**RECORD EXCERPTS:**
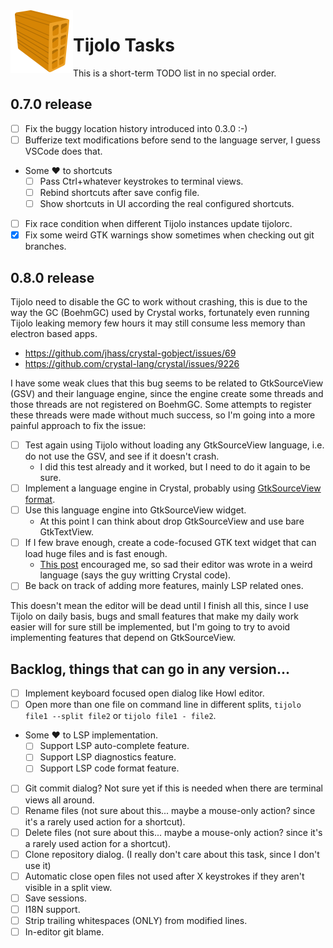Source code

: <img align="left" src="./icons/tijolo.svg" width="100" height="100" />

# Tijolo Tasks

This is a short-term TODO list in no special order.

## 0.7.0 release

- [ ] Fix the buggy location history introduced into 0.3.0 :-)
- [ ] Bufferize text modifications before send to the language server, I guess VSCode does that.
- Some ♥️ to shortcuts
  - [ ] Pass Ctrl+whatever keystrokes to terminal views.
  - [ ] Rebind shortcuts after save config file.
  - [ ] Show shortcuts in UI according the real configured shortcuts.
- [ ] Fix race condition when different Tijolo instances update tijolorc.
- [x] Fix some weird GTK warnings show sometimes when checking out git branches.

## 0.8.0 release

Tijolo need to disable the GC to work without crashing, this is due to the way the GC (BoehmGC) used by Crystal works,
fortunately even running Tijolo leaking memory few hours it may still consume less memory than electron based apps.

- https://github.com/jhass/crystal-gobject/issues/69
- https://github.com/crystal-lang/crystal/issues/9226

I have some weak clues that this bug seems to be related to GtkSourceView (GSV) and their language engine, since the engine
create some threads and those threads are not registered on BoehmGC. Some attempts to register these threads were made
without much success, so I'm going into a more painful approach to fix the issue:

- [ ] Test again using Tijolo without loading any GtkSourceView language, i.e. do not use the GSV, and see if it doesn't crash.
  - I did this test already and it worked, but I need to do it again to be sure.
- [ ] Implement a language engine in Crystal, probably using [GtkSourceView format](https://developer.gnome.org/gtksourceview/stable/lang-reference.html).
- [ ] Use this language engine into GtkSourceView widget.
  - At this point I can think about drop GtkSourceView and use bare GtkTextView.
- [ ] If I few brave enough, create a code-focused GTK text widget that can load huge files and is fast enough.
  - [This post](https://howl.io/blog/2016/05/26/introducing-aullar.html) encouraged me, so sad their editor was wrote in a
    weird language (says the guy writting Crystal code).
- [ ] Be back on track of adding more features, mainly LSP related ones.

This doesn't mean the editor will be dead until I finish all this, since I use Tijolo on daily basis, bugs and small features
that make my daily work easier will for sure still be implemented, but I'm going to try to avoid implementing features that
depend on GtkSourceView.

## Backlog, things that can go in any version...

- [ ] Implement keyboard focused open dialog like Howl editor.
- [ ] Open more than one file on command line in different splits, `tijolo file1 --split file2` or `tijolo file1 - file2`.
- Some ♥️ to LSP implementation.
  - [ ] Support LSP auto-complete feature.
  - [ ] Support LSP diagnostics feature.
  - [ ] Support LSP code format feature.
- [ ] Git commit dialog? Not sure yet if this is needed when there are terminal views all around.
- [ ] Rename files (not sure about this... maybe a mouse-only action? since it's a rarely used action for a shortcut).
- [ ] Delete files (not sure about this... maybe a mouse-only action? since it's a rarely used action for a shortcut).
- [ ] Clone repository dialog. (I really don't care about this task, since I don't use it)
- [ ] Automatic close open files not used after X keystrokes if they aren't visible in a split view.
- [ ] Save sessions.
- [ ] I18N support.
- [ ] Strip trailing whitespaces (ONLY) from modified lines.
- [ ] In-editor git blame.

...

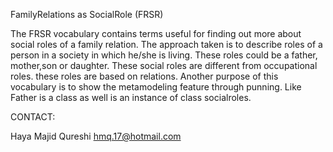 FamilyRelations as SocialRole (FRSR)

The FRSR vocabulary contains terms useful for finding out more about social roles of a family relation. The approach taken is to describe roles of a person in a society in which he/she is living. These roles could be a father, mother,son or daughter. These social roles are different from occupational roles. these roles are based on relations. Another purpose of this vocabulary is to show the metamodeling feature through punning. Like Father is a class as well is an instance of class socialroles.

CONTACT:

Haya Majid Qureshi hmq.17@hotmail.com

**TASK ITEM:** The answer must be every line from the records above that contains the word "since", copied out.

**ANSWER FOR THE TASK:**
I have some weak clues that this bug seems to be related to GtkSourceView (GSV) and their language engine, since the engine
This doesn't mean the editor will be dead until I finish all this, since I use Tijolo on daily basis, bugs and small features
- [ ] Rename files (not sure about this... maybe a mouse-only action? since it's a rarely used action for a shortcut).
- [ ] Delete files (not sure about this... maybe a mouse-only action? since it's a rarely used action for a shortcut).
- [ ] Clone repository dialog. (I really don't care about this task, since I don't use it)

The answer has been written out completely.